Reading from and writing into files

 

Files and file paths

The programs/applications need to perform various operations on files existing in the computer systems. It is the operating system that connects your programs to the file system. The program writer/application developer can use the os package in Python for this purpose.  The os package has many functions and subpackages, which are illustrated in this section.

Some os package functions

The following os functions are useful to move around the file system of the computer system. 

getcwd(), chdir() and makedir() functions

The getcwd() is used to find the current working directory, whereas chdir() is used to change the directory from current to the specified directory. The following code lines illustrate the same

import os
current_dir = os.getcwd()    # returns the current working directory as str 
print(current_dir)

os.chdir('C:\\windows\\my_dir')        # change directory
print(os.getcwd())            # prints C:\\windows\\my_dir

But Python throws FileNotFoundError if you try to change the cwd to a directory that does not exist in your system. The following code lines show how the makedirs() function is used to create a directory in the file system of your computer system.

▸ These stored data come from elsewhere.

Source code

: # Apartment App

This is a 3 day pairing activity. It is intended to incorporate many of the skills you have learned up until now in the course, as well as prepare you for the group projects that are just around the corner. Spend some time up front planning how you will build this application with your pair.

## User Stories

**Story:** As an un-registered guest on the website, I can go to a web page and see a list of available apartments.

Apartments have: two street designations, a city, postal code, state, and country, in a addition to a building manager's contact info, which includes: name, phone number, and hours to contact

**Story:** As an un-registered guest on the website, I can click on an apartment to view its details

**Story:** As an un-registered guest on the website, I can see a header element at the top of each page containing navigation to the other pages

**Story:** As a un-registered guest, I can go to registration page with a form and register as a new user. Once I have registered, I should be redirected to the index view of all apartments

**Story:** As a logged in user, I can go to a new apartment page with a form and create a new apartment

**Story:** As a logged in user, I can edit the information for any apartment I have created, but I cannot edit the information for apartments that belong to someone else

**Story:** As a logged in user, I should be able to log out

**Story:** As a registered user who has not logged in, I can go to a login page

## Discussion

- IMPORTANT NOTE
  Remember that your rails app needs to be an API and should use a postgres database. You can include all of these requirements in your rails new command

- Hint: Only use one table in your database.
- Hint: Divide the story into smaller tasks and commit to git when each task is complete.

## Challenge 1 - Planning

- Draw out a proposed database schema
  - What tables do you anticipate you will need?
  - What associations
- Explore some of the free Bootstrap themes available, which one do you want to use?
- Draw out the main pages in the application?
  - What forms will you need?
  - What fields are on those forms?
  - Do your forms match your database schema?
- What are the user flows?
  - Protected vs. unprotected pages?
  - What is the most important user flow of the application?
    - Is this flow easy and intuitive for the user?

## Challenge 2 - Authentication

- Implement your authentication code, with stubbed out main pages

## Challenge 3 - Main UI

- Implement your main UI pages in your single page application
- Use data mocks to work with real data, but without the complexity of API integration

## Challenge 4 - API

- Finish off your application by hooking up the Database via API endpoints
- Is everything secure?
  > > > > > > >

os.makedirs('C:\\Users\\hp\\Desktop\\Create_dir')

Look at your desktop for the newly created directory.

File path

The file path is the address of the file in the computer's file system. There are two ways of specefiyin the path of the file: absolute path and relative path

Absolute path: The Absolute path specifies the complete route for any file starting from the root directory (which may be C:\\ \ or D:\\ \ in windows)
For example, C:\\windows\\my_dir\\my_file.py
Relative path: The absolute path is the path of the file relative to the current working directory. It uses a dot (.) to represent the current directory and double dots (..) to represent the parent directory of the current working directory. Consider the following scenario to understand the relative path.

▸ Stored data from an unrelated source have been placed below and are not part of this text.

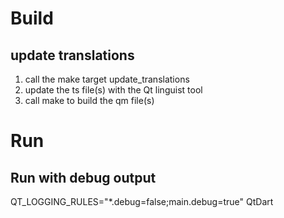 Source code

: # Build
## update translations
1. call the make target update_translations
2. update the ts file(s) with the Qt linguist tool
3. call make to build the qm file(s)
# Run
## Run with debug output
QT_LOGGING_RULES="*.debug=false;main.debug=true" QtDart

The cwd is C:\\windows\\my_folder.
The folder has my_file.py

Now the relative path for 
--    the file my_file.py is                        .\my_file.py
--    the cwd my_folder is                        .\
--    parent directory windows is              ..\

There are plenty of functions in os package to establish an interface with the operating system. Consult Python documentation if necessary.

os.path module

This module has functions for relative path, absolute path, to compute file size, and aggregating file sizes, listing directory contents, etc.
abspath() and isabs() functions: The abspath() function returns the absolute path for its argument of relative path. Both argument and return type are str. 

import os.path
abs_path = os.path.abspath('.')        # dot represents cwd (assume cwd is my_folder)
print(abs_path)                        #  prints C:\\windows\\users\my_folder

os.path.isabs('.')                                # returns False; 
os.path.isabs(abs_path)                    # returns True

The function os.path.isabs()  function verifies whether its argument is an absolute path of str type. If yes, returns True.

The os.path.relpath() returns the relative path of its absolute argument.

os.path.relpath('C:\\Users\\hp\\Desktop\\Create_dir')

The above code line returns its relative path as '.\' if the current directory is Create_dir. 
The above code line returns its relative path as  '.\Create_dir' if the cwd is Desktop.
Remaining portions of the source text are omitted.